◆ WORK ITEM ◆
Copy the records below exactly, leaving out any pictures.

(Rendered images with source text)
######

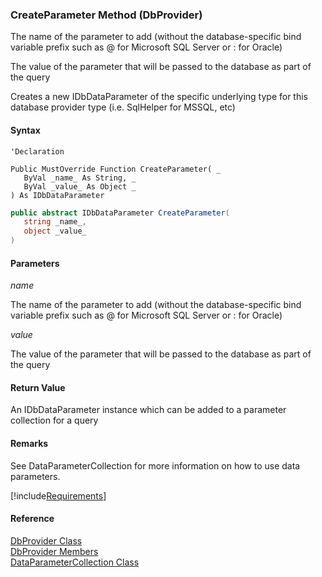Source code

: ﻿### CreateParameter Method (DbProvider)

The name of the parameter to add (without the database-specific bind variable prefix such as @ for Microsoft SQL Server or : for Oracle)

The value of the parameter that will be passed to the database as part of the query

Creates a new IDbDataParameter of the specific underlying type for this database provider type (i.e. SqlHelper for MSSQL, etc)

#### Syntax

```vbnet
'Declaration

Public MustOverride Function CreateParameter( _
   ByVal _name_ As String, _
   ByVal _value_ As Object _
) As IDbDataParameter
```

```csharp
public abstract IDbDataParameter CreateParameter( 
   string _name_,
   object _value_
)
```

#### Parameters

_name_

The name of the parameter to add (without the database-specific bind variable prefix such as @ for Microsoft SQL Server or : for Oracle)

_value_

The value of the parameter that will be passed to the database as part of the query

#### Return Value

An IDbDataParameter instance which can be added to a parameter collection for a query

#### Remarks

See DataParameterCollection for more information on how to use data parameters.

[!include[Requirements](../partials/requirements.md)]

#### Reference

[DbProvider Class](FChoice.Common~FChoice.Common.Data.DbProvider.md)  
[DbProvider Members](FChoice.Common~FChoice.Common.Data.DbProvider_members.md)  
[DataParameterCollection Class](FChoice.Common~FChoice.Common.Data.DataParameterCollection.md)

######

◆ REPLY ◆
Source code

: ﻿### CreateParameter Method (DbProvider)

The name of the parameter to add (without the database-specific bind variable prefix such as @ for Microsoft SQL Server or : for Oracle)

The value of the parameter that will be passed to the database as part of the query

Creates a new IDbDataParameter of the specific underlying type for this database provider type (i.e. SqlHelper for MSSQL, etc)

#### Syntax

```vbnet
'Declaration

Public MustOverride Function CreateParameter( _
   ByVal _name_ As String, _
   ByVal _value_ As Object _
) As IDbDataParameter
```

```csharp
public abstract IDbDataParameter CreateParameter( 
   string _name_,
   object _value_
)
```

#### Parameters

_name_

The name of the parameter to add (without the database-specific bind variable prefix such as @ for Microsoft SQL Server or : for Oracle)

_value_

The value of the parameter that will be passed to the database as part of the query

#### Return Value

An IDbDataParameter instance which can be added to a parameter collection for a query

#### Remarks

See DataParameterCollection for more information on how to use data parameters.

[!include[Requirements](../partials/requirements.md)]

#### Reference

[DbProvider Class](FChoice.Common~FChoice.Common.Data.DbProvider.md)  
[DbProvider Members](FChoice.Common~FChoice.Common.Data.DbProvider_members.md)  
[DataParameterCollection Class](FChoice.Common~FChoice.Common.Data.DataParameterCollection.md)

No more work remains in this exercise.